● WHAT YOU SHOULD DO
Within the records below, find each line that holds the string "texting", then copy it.

● INPUT
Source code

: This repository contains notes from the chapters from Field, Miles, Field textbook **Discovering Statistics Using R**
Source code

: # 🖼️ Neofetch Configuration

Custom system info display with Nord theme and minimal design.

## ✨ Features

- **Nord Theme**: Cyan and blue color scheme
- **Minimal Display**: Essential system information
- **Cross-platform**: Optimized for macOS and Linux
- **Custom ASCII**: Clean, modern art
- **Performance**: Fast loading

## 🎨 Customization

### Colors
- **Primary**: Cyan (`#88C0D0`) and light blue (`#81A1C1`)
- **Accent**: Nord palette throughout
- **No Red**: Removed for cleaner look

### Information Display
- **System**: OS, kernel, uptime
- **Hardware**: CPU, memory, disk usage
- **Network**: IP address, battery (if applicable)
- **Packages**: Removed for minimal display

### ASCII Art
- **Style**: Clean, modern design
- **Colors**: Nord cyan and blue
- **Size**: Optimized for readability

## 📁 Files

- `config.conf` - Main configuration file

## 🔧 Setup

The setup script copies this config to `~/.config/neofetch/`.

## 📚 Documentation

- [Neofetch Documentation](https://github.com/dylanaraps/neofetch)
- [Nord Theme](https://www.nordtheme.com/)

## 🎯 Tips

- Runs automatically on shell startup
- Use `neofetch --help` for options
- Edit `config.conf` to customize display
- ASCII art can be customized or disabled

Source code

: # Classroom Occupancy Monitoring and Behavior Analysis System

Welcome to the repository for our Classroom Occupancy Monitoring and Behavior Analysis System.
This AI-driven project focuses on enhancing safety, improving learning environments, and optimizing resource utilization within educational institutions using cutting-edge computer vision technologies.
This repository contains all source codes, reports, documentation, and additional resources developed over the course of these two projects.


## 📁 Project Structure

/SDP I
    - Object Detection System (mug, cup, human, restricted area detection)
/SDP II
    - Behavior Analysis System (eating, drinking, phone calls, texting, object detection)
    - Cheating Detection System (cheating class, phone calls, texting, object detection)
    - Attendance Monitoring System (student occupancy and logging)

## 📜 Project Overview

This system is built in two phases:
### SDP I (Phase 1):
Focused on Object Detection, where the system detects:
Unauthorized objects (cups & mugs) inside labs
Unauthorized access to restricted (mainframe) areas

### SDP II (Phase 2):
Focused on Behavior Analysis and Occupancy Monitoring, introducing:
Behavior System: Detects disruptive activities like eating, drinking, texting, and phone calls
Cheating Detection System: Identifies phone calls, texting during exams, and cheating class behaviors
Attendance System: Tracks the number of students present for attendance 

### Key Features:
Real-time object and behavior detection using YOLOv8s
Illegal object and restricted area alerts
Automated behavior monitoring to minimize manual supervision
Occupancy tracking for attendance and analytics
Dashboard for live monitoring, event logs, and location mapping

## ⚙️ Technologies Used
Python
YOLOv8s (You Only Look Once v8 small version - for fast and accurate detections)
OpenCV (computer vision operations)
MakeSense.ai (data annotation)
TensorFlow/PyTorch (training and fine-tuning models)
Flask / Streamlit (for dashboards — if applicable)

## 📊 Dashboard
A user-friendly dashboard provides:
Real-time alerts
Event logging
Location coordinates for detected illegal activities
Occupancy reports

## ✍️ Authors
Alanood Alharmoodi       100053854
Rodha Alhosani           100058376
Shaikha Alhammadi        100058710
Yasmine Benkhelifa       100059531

● REPLY TO THE TASK
    - Behavior Analysis System (eating, drinking, phone calls, texting, object detection)
    - Cheating Detection System (cheating class, phone calls, texting, object detection)
Behavior System: Detects disruptive activities like eating, drinking, texting, and phone calls
Cheating Detection System: Identifies phone calls, texting during exams, and cheating class behaviors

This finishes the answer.